- **Work task**:
In this material, which lines include the string "firstVariable"? Show them.
━━━ Records for this task
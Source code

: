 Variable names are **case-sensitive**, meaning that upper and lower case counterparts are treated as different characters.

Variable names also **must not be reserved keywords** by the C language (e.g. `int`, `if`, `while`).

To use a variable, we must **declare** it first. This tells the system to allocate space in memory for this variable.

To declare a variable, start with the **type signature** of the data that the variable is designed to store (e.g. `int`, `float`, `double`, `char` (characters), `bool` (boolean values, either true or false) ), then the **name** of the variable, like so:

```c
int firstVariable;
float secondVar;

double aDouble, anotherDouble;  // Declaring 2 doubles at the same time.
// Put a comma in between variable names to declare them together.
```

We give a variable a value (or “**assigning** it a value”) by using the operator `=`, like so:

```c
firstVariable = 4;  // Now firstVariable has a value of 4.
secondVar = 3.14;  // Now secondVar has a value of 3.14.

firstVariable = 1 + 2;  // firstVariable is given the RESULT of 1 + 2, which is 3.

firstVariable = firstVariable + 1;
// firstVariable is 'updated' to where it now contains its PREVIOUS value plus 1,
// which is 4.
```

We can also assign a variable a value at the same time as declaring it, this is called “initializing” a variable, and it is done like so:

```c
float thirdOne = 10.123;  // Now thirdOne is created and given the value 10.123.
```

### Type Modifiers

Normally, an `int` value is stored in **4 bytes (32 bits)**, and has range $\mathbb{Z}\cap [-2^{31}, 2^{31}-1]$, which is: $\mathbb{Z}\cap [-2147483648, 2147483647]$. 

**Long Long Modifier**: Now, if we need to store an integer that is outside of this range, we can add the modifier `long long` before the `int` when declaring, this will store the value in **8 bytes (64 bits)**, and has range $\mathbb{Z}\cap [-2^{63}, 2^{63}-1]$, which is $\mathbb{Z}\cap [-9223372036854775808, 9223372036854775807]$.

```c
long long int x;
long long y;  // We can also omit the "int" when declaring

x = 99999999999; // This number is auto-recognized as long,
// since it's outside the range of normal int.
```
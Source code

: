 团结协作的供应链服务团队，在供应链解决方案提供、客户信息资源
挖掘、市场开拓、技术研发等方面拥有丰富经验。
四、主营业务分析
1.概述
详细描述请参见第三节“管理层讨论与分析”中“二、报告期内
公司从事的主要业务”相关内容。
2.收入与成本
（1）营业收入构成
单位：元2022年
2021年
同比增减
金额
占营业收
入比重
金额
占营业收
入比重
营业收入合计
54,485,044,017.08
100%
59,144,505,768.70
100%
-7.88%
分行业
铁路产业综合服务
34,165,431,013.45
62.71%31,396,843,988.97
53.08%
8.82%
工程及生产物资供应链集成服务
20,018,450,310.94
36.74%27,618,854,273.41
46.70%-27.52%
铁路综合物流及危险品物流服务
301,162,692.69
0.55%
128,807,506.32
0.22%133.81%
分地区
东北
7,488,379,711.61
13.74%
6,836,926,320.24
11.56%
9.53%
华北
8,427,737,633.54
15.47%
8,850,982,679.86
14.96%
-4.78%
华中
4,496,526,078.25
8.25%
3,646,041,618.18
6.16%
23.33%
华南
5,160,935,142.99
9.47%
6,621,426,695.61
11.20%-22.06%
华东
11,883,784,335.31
━━━━━━
- **Response to the task**:
int firstVariable;
firstVariable = 4;  // Now firstVariable has a value of 4.
firstVariable = 1 + 2;  // firstVariable is given the RESULT of 1 + 2, which is 3.
firstVariable = firstVariable + 1;
// firstVariable is 'updated' to where it now contains its PREVIOUS value plus 1,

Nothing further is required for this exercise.